▶ _EXERCISE MATERIALS_
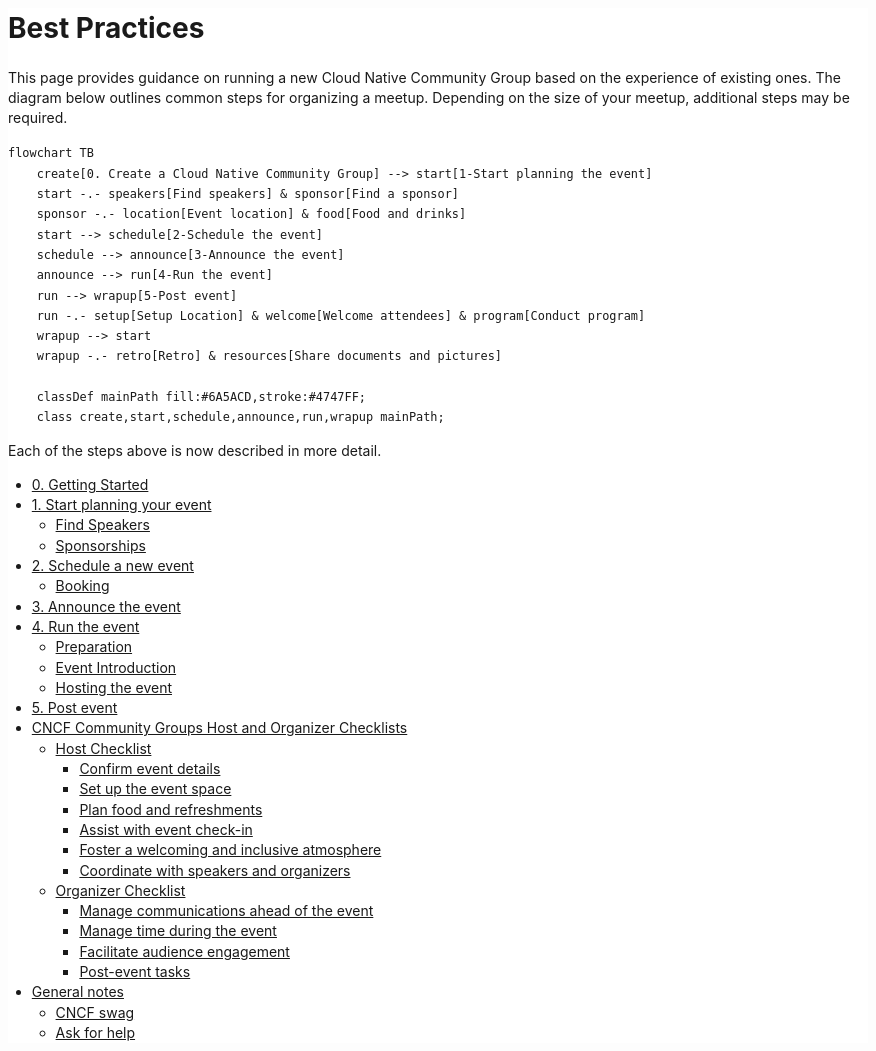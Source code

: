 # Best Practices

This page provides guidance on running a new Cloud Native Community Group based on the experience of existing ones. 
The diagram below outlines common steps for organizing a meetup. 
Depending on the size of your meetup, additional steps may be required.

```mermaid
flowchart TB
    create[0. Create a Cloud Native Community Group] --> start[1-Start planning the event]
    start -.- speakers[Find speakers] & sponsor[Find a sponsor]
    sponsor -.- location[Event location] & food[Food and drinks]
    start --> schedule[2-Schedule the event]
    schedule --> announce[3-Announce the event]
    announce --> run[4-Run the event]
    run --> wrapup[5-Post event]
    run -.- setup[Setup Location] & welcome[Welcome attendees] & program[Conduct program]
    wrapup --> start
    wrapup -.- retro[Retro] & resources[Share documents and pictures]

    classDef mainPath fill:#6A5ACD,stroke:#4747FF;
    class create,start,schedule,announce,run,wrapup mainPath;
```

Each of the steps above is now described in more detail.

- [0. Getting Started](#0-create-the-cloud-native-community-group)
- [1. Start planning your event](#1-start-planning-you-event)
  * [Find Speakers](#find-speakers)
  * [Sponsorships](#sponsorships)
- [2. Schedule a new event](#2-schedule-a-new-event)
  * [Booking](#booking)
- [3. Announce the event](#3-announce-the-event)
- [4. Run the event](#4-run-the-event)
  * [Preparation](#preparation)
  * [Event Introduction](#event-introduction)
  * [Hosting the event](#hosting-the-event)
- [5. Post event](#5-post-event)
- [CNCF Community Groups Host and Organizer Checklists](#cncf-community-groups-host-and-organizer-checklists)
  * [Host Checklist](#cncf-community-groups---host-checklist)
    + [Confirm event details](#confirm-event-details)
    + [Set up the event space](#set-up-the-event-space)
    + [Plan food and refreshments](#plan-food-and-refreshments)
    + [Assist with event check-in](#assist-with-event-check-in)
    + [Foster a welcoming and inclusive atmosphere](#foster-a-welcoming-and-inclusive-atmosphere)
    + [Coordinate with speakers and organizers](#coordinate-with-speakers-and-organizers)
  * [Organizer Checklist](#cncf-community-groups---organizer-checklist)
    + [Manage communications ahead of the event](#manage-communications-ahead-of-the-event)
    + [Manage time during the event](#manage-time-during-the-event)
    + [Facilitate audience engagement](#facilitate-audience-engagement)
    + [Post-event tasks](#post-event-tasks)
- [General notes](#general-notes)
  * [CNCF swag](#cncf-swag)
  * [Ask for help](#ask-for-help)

...

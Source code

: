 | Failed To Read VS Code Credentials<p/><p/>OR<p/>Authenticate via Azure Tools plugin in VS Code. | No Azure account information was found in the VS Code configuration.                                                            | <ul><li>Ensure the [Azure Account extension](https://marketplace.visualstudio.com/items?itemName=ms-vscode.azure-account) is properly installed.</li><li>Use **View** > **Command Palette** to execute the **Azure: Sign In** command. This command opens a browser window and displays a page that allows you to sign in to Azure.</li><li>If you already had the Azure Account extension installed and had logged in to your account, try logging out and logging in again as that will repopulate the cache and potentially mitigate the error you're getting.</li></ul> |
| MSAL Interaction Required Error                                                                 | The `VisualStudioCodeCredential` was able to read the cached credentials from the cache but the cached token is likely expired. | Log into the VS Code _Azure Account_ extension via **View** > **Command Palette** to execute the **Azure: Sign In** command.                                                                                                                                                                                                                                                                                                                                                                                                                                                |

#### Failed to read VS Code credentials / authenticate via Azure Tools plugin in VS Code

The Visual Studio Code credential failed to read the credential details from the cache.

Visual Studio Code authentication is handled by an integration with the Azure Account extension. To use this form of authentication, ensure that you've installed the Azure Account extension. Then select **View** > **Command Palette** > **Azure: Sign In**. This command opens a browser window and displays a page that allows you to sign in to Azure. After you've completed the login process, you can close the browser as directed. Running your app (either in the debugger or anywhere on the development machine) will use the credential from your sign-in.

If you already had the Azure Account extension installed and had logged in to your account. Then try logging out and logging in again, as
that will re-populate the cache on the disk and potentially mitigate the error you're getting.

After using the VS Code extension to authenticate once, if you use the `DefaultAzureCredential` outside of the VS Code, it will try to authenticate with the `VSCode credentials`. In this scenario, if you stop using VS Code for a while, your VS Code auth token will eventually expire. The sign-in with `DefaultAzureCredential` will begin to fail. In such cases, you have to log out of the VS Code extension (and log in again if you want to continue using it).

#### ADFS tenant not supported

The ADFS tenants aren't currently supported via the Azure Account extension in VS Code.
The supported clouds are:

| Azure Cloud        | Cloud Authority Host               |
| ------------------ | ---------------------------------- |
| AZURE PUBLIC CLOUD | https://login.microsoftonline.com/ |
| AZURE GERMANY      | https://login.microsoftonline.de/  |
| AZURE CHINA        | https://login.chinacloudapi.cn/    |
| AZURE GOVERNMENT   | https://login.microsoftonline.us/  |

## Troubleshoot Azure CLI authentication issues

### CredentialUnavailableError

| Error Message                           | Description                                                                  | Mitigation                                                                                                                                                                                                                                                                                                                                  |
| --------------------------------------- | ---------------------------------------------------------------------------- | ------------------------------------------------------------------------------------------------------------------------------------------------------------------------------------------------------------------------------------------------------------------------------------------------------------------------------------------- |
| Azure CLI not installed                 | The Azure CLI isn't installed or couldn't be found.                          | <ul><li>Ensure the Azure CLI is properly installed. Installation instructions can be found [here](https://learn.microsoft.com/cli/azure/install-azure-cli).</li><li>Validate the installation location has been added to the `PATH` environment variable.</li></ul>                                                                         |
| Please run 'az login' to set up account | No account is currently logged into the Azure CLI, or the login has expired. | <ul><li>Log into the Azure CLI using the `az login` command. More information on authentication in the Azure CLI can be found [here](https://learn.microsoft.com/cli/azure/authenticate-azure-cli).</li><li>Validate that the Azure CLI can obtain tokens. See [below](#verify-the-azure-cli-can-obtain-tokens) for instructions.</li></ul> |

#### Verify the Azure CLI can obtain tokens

▶ _WORK REQUEST_
Since only part of the listing is wanted, copy exactly the lines from the one holding "[Foster a welcoming" to the one holding "[Ask for help](#ask-for-help)", both included.

▶ _WRITTEN RESPONSE_
    + [Foster a welcoming and inclusive atmosphere](#foster-a-welcoming-and-inclusive-atmosphere)
    + [Coordinate with speakers and organizers](#coordinate-with-speakers-and-organizers)
  * [Organizer Checklist](#cncf-community-groups---organizer-checklist)
    + [Manage communications ahead of the event](#manage-communications-ahead-of-the-event)
    + [Manage time during the event](#manage-time-during-the-event)
    + [Facilitate audience engagement](#facilitate-audience-engagement)
    + [Post-event tasks](#post-event-tasks)
- [General notes](#general-notes)
  * [CNCF swag](#cncf-swag)
  * [Ask for help](#ask-for-help)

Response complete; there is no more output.